FILE - In this April 14, 2012 file photo, people walk past Hotel El Caribe in Cartagena, Colombia. The U.S. government has revealed details of serious allegations since 2004 against Secret Service agents and officers, including claims of involvement with prostitutes, leaking sensitive information, publishing pornography, sexual assault, illegal wiretaps, improper use of weapons and drunken behavior. It was not immediately clear how many of the accusations were confirmed to be true. (AP Photo/Fernando Vergara, File)
WASHINGTON -- The U.S. government has revealed details of serious allegations against Secret Service agents and officers since 2004, including claims of involvement with prostitutes, leaking sensitive information, publishing pornography, sexual assault, illegal wiretaps, improper use of weapons and drunken behavior. It wasn't immediately clear how many of the accusations have been confirmed.
The heavily censored list, which runs 229 pages, was quietly released under the U.S. Freedom of Information Act to The Associated Press and other news organizations following the Secret Service prostitution scandal that erupted in April in Colombia. It describes accusations filed against Secret Service employees with the Homeland Security Department's inspector general.
Some of the accusations occurred as recently as last month. In many cases, the government noted that some of the claims were resolved administratively, and others were being formally investigated.
The new disclosures of so many serious accusations lend weight to concerns expressed by Congress that the prostitution scandal exposed a culture of misconduct within the Secret Service. Secret Service Director Mark Sullivan apologized for the incident during a hearing in May but insisted that what happened in Colombia was an isolated case.

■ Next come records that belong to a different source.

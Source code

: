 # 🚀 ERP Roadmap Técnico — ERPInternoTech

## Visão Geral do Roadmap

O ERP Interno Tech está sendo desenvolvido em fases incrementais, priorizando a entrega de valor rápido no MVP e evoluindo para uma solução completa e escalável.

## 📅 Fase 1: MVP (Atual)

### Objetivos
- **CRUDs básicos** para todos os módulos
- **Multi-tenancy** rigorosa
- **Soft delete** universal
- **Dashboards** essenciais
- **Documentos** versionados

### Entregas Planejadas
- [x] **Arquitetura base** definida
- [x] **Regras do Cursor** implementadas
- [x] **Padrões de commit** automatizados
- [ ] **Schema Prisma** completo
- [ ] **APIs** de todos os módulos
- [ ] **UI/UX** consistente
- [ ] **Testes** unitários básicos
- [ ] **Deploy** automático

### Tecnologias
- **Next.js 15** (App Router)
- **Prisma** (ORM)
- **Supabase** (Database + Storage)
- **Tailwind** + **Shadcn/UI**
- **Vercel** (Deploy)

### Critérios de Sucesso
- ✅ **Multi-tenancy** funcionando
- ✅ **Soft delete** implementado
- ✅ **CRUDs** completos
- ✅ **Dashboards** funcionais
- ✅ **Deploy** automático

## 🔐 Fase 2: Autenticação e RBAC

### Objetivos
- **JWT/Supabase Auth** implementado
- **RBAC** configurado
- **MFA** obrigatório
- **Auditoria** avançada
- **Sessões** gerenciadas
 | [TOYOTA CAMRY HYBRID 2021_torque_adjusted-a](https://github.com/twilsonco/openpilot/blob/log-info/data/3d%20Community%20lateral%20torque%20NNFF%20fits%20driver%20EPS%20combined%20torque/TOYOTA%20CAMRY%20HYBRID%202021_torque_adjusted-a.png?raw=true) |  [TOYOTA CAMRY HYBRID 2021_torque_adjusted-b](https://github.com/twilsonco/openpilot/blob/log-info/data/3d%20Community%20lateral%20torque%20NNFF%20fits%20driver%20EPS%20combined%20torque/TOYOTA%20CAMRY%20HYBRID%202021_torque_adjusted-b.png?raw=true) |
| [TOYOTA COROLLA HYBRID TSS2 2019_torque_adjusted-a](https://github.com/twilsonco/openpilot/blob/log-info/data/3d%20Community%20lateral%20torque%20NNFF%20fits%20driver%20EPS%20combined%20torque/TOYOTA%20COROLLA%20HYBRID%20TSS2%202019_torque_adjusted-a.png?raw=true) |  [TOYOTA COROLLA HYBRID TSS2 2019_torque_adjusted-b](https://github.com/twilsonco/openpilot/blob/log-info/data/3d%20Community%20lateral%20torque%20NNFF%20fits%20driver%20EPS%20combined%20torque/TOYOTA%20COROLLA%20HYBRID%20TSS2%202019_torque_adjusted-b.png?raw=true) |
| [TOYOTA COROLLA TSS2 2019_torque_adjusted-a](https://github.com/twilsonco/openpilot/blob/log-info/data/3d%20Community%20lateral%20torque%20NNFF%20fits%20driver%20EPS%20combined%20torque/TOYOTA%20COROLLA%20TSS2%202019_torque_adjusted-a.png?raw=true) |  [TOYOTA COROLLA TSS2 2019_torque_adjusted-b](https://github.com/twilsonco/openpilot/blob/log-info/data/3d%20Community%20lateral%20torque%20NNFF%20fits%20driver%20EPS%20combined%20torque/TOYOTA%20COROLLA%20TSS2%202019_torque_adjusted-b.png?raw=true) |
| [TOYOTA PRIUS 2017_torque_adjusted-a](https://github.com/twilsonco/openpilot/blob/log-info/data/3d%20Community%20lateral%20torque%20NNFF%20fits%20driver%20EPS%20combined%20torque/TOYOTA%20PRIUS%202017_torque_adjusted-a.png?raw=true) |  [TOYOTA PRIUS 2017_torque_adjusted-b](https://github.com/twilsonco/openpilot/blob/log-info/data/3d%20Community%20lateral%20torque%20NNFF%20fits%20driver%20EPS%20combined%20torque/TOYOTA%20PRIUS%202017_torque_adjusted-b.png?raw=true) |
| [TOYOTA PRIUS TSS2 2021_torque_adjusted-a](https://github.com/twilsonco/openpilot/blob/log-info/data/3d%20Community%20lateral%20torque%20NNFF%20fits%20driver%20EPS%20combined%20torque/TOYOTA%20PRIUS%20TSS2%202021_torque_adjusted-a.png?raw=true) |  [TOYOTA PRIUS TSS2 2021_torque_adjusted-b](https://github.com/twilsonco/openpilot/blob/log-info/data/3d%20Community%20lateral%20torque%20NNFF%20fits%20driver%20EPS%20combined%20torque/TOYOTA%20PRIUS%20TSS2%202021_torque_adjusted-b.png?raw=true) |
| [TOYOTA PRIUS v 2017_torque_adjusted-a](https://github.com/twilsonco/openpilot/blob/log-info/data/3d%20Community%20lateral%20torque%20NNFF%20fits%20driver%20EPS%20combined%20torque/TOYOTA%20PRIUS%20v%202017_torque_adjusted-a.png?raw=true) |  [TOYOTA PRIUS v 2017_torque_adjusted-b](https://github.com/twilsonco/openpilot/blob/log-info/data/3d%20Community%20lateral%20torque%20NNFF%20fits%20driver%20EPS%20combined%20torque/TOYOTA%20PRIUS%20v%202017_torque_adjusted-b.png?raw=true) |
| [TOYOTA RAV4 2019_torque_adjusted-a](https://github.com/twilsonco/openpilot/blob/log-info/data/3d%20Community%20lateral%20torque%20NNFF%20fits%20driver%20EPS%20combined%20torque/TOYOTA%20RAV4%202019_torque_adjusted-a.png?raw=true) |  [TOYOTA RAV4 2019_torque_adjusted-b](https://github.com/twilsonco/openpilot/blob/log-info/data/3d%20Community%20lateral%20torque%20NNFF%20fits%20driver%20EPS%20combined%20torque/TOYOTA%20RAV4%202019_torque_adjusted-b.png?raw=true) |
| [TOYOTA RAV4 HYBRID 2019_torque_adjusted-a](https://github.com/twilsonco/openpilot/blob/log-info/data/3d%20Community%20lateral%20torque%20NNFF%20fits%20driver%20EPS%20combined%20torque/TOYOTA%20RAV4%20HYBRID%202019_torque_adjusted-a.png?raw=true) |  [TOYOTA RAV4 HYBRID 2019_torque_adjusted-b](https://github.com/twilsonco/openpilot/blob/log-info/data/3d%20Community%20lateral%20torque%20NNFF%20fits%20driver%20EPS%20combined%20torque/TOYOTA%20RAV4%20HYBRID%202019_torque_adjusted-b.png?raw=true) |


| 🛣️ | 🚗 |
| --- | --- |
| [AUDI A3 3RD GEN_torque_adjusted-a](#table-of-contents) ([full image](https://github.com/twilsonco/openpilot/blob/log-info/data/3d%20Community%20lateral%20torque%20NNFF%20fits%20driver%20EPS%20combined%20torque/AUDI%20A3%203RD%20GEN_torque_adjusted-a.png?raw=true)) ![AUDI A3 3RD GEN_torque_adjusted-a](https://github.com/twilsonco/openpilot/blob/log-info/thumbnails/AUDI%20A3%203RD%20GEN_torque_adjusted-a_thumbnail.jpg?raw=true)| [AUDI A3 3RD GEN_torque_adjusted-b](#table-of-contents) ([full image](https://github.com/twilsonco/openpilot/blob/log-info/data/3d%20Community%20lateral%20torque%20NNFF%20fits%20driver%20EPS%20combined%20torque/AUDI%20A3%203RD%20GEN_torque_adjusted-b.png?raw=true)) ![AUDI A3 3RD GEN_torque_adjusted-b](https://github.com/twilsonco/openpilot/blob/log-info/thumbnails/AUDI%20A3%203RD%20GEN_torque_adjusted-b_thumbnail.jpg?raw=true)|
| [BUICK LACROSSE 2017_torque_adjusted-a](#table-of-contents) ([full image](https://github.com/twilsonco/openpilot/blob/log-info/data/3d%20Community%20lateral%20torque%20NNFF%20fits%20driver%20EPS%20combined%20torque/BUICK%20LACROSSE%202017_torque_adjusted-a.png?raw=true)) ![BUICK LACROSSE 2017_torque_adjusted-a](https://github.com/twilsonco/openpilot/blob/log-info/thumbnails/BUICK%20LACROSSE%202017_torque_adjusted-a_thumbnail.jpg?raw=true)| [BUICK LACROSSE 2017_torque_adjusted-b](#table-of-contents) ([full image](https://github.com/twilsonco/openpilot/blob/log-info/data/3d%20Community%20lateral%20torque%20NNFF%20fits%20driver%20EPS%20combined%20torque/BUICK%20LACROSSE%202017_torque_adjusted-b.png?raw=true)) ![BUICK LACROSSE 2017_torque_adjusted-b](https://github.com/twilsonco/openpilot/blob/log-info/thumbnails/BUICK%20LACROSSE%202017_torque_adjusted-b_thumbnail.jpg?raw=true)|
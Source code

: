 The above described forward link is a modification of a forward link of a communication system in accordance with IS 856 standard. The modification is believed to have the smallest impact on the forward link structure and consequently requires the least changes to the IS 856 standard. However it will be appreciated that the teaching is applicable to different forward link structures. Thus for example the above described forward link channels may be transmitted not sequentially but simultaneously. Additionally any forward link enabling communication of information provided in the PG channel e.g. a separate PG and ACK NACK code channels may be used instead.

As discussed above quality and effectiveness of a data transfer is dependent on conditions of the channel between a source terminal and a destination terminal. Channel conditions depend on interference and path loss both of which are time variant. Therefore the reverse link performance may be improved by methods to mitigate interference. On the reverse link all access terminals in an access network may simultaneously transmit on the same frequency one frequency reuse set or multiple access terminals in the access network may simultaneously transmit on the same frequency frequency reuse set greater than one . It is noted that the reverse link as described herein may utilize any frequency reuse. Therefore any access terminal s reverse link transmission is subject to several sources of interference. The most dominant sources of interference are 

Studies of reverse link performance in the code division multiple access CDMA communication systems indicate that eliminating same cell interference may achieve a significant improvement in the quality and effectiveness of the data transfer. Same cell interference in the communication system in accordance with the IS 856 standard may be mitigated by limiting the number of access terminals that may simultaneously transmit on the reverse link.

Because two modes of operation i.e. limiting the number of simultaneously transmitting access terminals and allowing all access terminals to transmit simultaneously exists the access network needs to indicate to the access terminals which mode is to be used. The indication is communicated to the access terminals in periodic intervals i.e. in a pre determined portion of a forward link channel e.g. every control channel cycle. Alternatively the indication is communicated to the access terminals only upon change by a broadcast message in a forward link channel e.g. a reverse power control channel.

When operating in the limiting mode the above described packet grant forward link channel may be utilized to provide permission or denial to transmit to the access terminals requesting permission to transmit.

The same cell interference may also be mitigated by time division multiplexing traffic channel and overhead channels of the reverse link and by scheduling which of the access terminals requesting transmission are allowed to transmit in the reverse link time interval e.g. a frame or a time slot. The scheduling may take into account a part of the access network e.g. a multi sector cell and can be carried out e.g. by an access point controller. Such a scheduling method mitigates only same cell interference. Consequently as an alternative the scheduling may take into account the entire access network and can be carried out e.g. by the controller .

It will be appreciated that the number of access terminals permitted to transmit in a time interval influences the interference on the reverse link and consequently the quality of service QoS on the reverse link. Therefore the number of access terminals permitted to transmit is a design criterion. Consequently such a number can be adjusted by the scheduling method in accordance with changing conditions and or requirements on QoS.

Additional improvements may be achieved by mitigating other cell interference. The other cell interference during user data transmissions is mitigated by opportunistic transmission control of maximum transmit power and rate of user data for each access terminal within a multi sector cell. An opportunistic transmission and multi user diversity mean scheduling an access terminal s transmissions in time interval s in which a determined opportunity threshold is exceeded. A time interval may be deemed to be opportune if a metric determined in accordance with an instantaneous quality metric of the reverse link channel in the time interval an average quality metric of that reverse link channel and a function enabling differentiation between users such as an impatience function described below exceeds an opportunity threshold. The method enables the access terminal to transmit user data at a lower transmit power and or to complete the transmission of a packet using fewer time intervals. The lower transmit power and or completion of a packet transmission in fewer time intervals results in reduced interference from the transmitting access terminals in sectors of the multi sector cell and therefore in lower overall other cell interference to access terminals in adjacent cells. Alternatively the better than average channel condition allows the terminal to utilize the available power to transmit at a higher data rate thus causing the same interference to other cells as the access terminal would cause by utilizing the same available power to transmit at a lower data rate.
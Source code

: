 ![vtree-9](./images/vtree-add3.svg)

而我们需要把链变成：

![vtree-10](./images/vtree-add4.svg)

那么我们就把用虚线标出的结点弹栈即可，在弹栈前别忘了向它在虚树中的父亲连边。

Secret Service officials did not immediately respond Friday to questions about the accusations.
Sen. Susan Collins, a Maine Republican who has been investigating the Colombia scandal said while some of the allegations were "unfounded or frivolous," others appear to be legitimate and that "adds to my concern about apparent misconduct by some of the personnel of this vital law enforcement agency."
"The key question is whether these incidents indicate a larger cultural problem," Collins said Friday.
Sen. Joseph Lieberman, I-Conn., said Friday an investigation by the Secret Service's inspector general is continuing and the public should withhold judgment until that review is complete.
The complaints included an alleged sexual assault reported in August 2011. In the heavily censored entry, an employee was accused of pushing a woman who also worked for the agency onto a bed during a work trip. The employee "got on top of (censored) attempting to have sex," even though the woman "told (censored) 'no' several times." The entry noted that supervisors described the accused as "a conscientious and dependable employee." The incident was closed with an "administrative disposition" in February.
They also included an anonymous complaint in October 2003 that a Secret Service agent "may have been involved with a prostitution ring," noting that two telephone numbers belonging to the agent, whose name was censored and who has since retired, turned up as part of an FBI investigation into a prostitution ring.